Work instructions: Within the listing, each line that has the string "between" should be copied.

Data shown:
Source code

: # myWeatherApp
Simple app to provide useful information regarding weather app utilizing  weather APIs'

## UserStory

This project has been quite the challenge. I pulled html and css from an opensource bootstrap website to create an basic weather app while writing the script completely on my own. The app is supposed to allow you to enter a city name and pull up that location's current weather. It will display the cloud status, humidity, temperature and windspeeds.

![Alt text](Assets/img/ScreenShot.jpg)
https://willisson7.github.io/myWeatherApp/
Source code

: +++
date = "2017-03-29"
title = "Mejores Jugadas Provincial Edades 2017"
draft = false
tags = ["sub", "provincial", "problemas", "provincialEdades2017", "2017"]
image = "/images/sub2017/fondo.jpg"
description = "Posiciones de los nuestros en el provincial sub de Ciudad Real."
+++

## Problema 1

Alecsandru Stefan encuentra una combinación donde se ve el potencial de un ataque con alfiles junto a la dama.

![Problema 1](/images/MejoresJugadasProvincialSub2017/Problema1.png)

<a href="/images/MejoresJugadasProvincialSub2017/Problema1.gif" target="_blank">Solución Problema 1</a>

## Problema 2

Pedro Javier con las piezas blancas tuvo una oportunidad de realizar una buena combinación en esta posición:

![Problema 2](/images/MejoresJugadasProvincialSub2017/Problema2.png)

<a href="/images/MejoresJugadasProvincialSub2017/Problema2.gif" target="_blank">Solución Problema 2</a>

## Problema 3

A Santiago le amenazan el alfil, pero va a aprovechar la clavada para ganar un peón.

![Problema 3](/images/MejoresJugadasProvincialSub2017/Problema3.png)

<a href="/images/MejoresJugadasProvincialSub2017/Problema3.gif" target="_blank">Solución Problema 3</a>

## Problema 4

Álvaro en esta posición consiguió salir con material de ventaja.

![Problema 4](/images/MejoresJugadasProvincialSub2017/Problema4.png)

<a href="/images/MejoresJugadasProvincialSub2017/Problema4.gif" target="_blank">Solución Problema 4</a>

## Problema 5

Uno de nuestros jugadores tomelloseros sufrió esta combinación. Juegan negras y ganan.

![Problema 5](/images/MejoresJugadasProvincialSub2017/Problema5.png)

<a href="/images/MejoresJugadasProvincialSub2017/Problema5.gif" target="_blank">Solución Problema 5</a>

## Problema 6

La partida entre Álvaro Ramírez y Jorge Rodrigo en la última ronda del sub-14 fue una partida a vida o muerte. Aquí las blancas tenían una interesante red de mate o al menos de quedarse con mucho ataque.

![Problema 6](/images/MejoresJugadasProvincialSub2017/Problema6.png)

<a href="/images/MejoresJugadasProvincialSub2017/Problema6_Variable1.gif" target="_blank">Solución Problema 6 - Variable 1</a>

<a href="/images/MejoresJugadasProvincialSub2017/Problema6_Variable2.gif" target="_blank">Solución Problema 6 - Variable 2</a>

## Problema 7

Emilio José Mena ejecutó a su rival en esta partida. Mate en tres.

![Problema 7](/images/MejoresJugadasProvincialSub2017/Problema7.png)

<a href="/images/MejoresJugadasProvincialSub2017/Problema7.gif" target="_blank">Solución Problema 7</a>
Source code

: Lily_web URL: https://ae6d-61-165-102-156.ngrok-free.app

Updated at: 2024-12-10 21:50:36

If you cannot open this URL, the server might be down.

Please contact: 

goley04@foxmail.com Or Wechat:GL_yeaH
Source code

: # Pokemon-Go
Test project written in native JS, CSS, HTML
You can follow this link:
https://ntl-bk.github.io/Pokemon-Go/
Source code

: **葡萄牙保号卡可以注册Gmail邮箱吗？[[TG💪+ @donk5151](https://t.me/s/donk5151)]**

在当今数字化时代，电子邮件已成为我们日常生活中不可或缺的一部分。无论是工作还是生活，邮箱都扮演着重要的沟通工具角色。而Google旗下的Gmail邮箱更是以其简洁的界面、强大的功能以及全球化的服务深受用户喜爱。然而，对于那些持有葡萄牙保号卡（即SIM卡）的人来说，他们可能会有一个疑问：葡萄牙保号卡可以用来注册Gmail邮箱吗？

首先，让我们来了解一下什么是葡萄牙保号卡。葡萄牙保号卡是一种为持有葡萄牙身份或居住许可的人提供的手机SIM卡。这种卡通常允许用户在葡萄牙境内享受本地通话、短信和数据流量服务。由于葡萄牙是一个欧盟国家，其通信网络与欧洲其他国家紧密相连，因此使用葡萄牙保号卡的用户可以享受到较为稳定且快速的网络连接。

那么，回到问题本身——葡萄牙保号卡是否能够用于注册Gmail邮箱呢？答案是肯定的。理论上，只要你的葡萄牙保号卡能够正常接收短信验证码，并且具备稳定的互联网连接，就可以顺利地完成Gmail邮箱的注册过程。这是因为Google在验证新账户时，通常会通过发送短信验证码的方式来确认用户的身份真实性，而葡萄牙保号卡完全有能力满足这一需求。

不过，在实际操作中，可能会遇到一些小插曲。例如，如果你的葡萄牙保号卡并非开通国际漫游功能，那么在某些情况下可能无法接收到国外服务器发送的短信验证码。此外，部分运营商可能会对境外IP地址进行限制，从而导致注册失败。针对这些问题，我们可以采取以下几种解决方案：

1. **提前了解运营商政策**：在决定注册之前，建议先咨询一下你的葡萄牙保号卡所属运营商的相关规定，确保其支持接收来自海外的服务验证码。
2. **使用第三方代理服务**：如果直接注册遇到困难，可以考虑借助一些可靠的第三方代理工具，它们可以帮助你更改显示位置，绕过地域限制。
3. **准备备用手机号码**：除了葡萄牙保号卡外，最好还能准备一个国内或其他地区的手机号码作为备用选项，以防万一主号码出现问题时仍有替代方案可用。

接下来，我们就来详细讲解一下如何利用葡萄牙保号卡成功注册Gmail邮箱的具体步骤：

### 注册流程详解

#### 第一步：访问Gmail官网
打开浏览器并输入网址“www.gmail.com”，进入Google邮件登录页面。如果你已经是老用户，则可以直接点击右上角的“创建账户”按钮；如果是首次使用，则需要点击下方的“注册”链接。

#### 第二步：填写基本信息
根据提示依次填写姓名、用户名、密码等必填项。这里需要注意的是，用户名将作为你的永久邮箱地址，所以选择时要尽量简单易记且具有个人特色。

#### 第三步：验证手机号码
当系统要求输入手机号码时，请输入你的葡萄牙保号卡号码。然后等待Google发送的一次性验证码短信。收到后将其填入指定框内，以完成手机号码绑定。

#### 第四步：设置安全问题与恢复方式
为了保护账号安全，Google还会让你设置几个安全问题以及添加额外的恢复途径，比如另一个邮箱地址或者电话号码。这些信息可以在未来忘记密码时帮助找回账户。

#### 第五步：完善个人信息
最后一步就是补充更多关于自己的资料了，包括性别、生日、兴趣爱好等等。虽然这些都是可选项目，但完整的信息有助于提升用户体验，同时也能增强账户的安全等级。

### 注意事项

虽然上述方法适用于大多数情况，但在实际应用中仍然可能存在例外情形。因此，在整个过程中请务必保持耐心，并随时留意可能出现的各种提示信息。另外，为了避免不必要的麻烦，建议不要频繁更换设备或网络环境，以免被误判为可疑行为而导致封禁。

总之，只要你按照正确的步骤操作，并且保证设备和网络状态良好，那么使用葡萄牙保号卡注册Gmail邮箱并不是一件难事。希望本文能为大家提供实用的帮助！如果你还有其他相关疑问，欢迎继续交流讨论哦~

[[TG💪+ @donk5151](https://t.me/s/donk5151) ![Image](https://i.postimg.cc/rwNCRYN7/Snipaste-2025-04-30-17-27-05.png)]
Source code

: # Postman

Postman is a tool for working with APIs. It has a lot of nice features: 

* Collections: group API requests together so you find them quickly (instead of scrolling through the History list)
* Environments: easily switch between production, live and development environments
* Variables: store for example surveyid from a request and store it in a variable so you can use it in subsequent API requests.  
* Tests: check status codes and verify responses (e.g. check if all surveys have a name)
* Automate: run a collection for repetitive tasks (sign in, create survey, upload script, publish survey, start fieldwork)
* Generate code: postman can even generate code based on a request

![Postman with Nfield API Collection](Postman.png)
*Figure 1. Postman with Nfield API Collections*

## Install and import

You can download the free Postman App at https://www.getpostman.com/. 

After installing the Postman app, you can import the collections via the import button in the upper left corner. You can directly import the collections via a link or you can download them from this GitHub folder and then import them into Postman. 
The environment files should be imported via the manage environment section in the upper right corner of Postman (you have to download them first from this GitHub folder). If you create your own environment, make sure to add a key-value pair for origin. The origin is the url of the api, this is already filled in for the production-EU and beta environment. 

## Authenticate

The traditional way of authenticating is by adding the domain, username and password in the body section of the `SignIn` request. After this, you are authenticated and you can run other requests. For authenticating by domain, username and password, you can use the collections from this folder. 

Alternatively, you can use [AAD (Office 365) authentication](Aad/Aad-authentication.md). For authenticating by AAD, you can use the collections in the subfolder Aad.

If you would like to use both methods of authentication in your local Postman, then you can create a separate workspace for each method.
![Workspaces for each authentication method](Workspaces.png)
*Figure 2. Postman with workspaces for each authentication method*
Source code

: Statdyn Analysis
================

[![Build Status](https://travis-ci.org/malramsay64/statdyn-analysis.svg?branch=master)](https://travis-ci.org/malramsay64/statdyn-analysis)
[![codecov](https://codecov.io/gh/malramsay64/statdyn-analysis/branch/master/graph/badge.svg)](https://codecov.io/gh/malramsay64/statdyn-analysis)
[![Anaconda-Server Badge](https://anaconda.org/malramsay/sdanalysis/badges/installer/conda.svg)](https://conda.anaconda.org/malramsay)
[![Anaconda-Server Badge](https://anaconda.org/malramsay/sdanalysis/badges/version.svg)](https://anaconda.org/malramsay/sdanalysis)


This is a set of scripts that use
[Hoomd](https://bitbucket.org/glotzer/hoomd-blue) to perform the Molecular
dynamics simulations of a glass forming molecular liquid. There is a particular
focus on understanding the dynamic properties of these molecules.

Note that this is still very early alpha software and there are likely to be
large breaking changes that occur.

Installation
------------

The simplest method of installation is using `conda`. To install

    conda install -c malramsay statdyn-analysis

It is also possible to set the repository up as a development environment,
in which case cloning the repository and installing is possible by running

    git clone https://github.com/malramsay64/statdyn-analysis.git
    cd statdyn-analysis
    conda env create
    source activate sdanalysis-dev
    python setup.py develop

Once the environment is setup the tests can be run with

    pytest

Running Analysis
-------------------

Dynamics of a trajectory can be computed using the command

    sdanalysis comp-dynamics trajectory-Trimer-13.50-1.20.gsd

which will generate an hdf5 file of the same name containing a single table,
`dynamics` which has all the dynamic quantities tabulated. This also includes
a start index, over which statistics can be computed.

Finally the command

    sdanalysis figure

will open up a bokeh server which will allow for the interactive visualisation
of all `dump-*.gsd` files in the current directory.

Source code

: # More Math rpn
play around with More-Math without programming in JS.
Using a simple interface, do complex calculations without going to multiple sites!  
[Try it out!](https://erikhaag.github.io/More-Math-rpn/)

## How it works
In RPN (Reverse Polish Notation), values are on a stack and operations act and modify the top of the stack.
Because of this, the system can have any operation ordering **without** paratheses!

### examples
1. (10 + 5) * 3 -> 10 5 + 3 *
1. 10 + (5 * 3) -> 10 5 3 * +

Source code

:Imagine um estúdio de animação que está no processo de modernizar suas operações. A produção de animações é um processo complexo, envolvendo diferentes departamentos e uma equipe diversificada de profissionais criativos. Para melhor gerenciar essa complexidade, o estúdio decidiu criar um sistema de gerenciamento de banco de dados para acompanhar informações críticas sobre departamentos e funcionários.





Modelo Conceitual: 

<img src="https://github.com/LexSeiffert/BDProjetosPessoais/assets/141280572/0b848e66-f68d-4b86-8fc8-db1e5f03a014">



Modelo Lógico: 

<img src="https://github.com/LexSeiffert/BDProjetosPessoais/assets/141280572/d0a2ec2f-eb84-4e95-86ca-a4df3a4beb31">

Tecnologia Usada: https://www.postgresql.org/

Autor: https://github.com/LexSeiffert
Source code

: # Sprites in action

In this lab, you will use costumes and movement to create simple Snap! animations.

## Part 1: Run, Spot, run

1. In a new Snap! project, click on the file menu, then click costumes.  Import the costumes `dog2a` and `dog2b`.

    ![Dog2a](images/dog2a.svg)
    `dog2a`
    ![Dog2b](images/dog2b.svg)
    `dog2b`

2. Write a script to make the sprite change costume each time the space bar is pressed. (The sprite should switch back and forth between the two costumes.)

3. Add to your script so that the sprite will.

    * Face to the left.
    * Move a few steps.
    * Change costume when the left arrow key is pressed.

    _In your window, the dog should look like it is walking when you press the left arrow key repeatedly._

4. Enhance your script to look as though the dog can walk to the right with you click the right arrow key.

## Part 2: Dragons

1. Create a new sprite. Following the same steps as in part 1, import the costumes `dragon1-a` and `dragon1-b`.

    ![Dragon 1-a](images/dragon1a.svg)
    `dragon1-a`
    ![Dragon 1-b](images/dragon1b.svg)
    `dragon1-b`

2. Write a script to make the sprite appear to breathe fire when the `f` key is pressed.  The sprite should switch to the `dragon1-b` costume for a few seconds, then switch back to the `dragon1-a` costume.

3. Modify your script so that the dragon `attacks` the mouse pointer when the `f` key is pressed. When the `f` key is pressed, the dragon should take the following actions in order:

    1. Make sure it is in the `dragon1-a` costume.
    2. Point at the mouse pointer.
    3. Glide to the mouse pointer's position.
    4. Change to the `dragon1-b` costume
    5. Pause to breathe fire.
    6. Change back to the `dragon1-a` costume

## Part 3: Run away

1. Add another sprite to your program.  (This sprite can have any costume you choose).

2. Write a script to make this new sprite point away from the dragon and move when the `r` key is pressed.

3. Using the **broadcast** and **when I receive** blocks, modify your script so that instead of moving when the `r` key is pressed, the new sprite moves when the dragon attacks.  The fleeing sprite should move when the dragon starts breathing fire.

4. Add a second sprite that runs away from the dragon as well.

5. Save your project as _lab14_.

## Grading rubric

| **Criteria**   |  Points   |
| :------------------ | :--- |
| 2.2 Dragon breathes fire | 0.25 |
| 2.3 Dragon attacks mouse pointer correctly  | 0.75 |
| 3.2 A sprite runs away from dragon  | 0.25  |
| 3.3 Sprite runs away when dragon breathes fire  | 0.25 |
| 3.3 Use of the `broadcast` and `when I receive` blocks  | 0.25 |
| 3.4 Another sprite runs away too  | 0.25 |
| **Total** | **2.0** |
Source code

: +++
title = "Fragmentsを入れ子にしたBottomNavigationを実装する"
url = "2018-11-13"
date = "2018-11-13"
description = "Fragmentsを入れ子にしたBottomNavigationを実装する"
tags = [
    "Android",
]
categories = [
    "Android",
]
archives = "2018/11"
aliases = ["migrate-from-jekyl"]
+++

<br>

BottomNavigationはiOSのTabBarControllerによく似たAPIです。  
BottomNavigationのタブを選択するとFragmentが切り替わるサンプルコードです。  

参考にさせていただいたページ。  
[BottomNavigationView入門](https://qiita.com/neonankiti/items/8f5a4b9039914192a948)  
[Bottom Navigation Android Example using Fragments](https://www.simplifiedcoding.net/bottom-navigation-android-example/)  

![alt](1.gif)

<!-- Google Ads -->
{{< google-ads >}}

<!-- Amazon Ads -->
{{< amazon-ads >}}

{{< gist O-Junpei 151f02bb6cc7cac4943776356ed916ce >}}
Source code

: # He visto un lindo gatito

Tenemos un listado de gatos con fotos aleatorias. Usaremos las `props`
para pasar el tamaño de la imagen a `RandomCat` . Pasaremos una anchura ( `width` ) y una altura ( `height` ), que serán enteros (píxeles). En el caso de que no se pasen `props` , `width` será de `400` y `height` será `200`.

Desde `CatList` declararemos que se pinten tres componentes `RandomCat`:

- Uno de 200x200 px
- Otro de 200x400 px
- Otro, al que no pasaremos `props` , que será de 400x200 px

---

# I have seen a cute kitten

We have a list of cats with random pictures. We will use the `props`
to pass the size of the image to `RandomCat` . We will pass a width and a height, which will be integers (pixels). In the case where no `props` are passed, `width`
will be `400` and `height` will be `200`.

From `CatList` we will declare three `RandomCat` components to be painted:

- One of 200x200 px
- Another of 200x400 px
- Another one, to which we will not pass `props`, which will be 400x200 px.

Exercise solution:
* Environments: easily switch between production, live and development environments
2. Write a script to make the sprite change costume each time the space bar is pressed. (The sprite should switch back and forth between the two costumes.)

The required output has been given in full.